Не выдержав нависшего молчания, Виталий сорвался: – Насчет Ивана, поумней нас с тобой разбирались. Нет ничего! И причины никакой. Ваню самый последний гад уважал. Какая-то ошибка произошла.
– Ошибка? – вскинул голову Василий. Скулы его закаменели.
– Где-то что-то не так, а по Ивану хлестануло. Значит, судьба. Что теперь – всех под подозрение?
– Зачем всех-то? – тихо сказал Василий. Было заметно, что он с трудом сохраняет спокойствие. – Тебя со счетов надо скинуть. Или как?
Теперь закаменели скулы и у Виталия. Сразу стало заметно, не смотря на внешнюю непохожесть, их кровное родство. Мать угадала назревающий взрыв, подалась вперед, рот уже раскрыла, чтобы сказать, вмешаться, но старшой опередил её: – Не научили тебя, смотрю.
– Чему? – сквозь зубы спросил Василий.
– Сначала думать, потом рот разевать.
– Меня другому учили. Хоть раз перед паханом пасанешь, потом весь срок сапоги лизать будешь.
– Ты это к чему?
– Как все вы тут, на карачках ползать не буду.

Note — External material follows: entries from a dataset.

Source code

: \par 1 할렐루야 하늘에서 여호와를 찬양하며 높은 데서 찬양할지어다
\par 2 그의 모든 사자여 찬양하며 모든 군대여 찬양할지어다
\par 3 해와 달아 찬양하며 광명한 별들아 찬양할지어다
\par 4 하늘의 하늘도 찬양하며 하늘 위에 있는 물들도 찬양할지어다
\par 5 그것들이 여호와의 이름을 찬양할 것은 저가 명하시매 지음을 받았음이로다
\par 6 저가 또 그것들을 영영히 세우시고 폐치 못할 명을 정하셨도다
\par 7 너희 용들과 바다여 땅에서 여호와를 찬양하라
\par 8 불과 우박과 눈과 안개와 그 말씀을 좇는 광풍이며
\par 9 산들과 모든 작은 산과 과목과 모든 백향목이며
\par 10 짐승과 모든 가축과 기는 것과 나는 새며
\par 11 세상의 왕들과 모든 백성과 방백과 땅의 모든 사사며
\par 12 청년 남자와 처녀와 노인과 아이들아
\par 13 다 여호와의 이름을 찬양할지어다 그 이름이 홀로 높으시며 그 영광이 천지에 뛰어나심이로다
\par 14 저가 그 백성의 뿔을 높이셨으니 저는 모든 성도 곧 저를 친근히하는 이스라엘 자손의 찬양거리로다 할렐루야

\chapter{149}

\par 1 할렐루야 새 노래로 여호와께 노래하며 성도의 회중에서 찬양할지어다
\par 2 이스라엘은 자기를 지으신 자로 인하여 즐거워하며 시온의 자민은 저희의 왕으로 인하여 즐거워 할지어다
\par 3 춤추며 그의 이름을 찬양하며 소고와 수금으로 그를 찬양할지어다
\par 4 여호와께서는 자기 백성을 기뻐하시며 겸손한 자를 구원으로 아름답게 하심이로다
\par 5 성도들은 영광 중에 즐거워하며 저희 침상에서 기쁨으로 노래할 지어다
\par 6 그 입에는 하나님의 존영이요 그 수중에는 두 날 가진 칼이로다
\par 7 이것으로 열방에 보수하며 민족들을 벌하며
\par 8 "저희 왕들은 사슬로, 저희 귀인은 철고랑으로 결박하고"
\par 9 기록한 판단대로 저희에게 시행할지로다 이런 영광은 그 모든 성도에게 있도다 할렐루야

Виталий опустил голову, сломанный силой ненависти, прозвучавшей в словах брата. Тихо и печально сказал: – Нет никаких концов. Нет.
– Я все говорить не хотела… – вмешалась вдруг в разговор братьев мать. Оба одновременно повернулись к ней. – Верхонку одну при нем так и не сыскали.
– Ну? – подался к ней Василий.
– Со старой куртке выкроила и пришила. Хорошо пришила. Так я потом этого просила, что приезжал… Следователя. Сыщи верхонку-то. Слушать не стал. Мне-то сразу в голову запало – как так? Одна пришитая, а другой нету.
– При чем тут верхонка? – с прежней усталостью в голосе сказал Виталий. – Зацепился где-нибудь – и все дела. Я им объясняю: – Да когда он так-то пил, чтобы не соображать ничего? И не слушают. Наследственное, говорят. Ему много не надо было. Объясняю – я же не пью. Смеются гады. Да чего с ними говорить – бесполезное дело. Пьяный был – и все. Так и списали.
– Я к чему вспомнила-то, – продолжала Аграфена Иннокентьевна. – Про верхонку. Они с Васькой, когда малыми были, играли все. Записок понапишут каких-то, планов понарисуют, в рукавицу или варежку сунут и спрячут, чтобы другой отыскивал. Большие уже были, а все друг другу записочки прячут.
– Мать, ты молоток! – сказал Василий. – Я тебя вот как уважаю! Теперь там каждую ветку… Землю рыть буду!
– Почему мне не сказала? – тихо спросил Виталий.
– У тебя семья. Райка давеча жалилась – не спишь по ночам. Чуть задремлет, говорит, стонет или криком кричит. А тебе еще девок своих поднимать.
– Правильно, мать, без него разберемся.
Василий взял бутылку и разлил водку по стаканам.